(Document images with source code)

==================================================

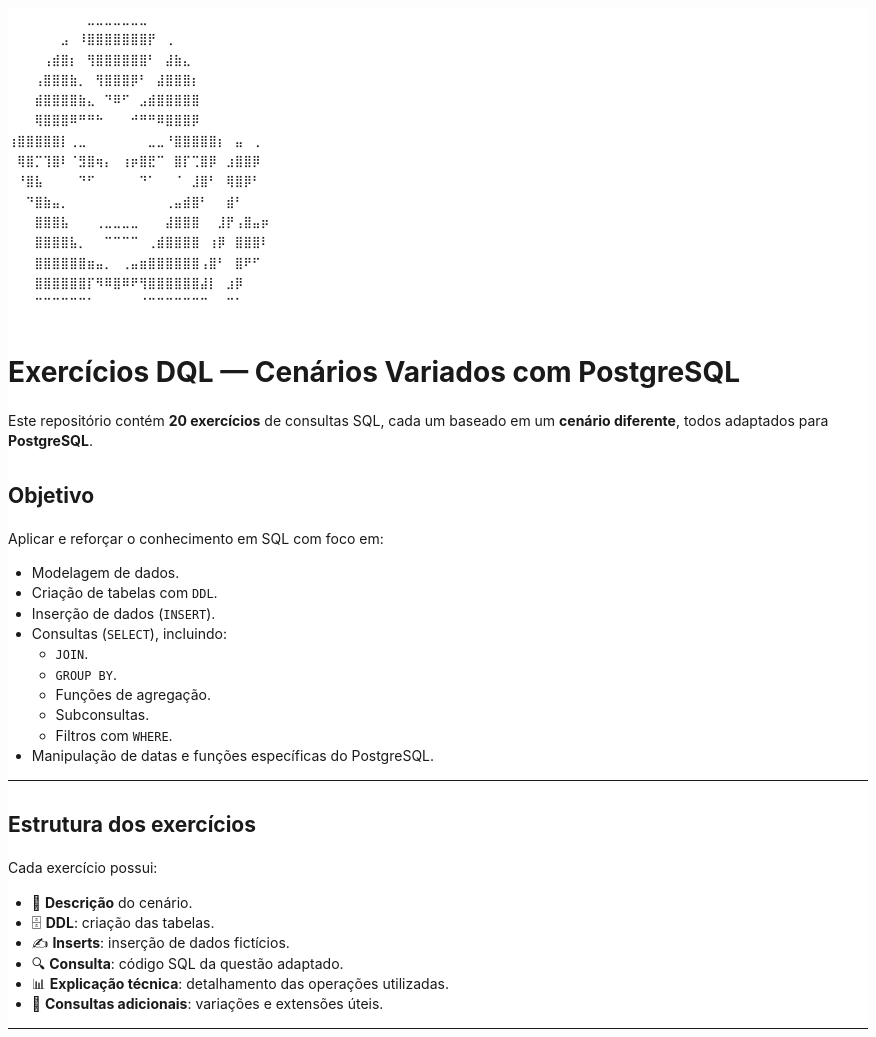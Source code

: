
 ```
⠀⠀⠀⠀⠀⠀⠀⠀⠀⣀⣀⣀⣀⣀⣀⣀⠀⠀⠀⠀⠀⠀⠀⠀⠀⠀⠀⠀⠀⠀
⠀⠀⠀⠀⠀⠀⣠⠀⠸⣿⣿⣿⣿⣿⣿⣿⡟⠀⢀⠀⠀⠀⠀⠀⠀⠀⠀⠀⠀⠀
⠀⠀⠀⠀⢠⣾⣿⡆⠀⢻⣿⣿⣿⣿⣿⣿⠃⠀⣼⣷⣄⠀⠀⠀⠀⠀⠀⠀⠀⠀
⠀⠀⠀⢠⣿⣿⣿⣷⡀⠀⢻⣿⣿⣿⡿⠃⠀⣼⣿⣿⣿⡆⠀⠀⠀⠀⠀⠀⠀⠀
⠀⠀⠀⣾⣿⣿⣿⣿⣷⣄⠀⠙⠿⠋⠀⣠⣾⣿⣿⣿⣿⣿⠀⠀⠀⠀⠀⠀⠀⠀
⠀⠀⠀⢿⣿⣿⣿⠿⠛⠛⠓⠀⠀⠀⠚⠛⠛⠿⣿⣿⣿⡿⠀⠀⠀⠀⠀⠀⠀⠀
⢰⣿⣿⣿⣿⣿⡇⢀⣀⠀⠀⠀⠀⠀⠀⠀⣀⣀⠘⣿⣿⣿⣿⣿⡆⠀⣤⠀⢀⠀
⠀⢿⣿⡉⢹⣿⠇⠈⣻⣿⢶⡄⠀⢰⡶⣿⣟⠉⠀⣿⡏⢉⣿⡿⠀⣰⣿⣿⡿⠀
⠀⠘⣿⣧⠀⠀⠀⠀⠙⠋⠀⠀⠀⠀⠀⠙⠁⠀⠀⠈⠀⣸⣿⠃⠀⢿⣿⡿⠃⠀
⠀⠀⠙⣿⣷⣤⡀⠀⠀⠀⠀⠀⠀⠀⠀⠀⠀⠀⢀⣤⣾⣿⠃⠀⠀⣾⠃⠀⠀⠀
⠀⠀⠀⣿⣿⣿⣧⠀⠀⠀⢀⣀⣀⣀⣀⠀⠀⠀⣼⣿⣿⣿⠀⠀⣸⡟⢠⣿⣤⡶
⠀⠀⠀⣿⣿⣿⣿⣧⡀⠀⠀⠉⠉⠉⠉⠀⢀⣾⣿⣿⣿⣿⠀⢰⡿⠀⣿⣿⣿⠇
⠀⠀⠀⣿⣿⣿⣿⣿⣿⣶⣤⡀⠀⢀⣤⣶⣿⣿⣿⣿⣿⣿⢠⣿⠃⠀⣿⠟⠋⠀
⠀⠀⠀⣿⣿⣿⣿⣿⣿⡏⠻⠿⣿⠿⠟⢻⣿⣿⣿⣿⣿⣿⣼⡇⠀⣰⡿⠀⠀⠀
⠀⠀⠀⠉⠉⠉⠉⠉⠉⠁⠀⠀⠀⠀⠀⠈⠉⠉⠉⠉⠉⠉⠉⠀⠀⠉⠁⠀⠀⠀
```

# Exercícios DQL — Cenários Variados com PostgreSQL

Este repositório contém **20 exercícios** de consultas SQL, cada um baseado em um **cenário diferente**, todos adaptados para **PostgreSQL**.

## Objetivo

Aplicar e reforçar o conhecimento em SQL com foco em:

- Modelagem de dados.
- Criação de tabelas com `DDL`.
- Inserção de dados (`INSERT`).
- Consultas (`SELECT`), incluindo:
  - `JOIN`.
  - `GROUP BY`.
  - Funções de agregação.
  - Subconsultas.
  - Filtros com `WHERE`.
- Manipulação de datas e funções específicas do PostgreSQL.

---

## Estrutura dos exercícios

Cada exercício possui:

- 📄 **Descrição** do cenário.
- 🗄️ **DDL**: criação das tabelas.
- ✍️ **Inserts**: inserção de dados fictícios.
- 🔍 **Consulta**: código SQL da questão adaptado.
- 📊 **Explicação técnica**: detalhamento das operações utilizadas.
- 🔧 **Consultas adicionais**: variações e extensões úteis.

---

==================================================

**What the task asks:**
Return every line in the records that includes the string "PostgreSQL".

**Output for this exercise:**
# Exercícios DQL — Cenários Variados com PostgreSQL
Este repositório contém **20 exercícios** de consultas SQL, cada um baseado em um **cenário diferente**, todos adaptados para **PostgreSQL**.
- Manipulação de datas e funções específicas do PostgreSQL.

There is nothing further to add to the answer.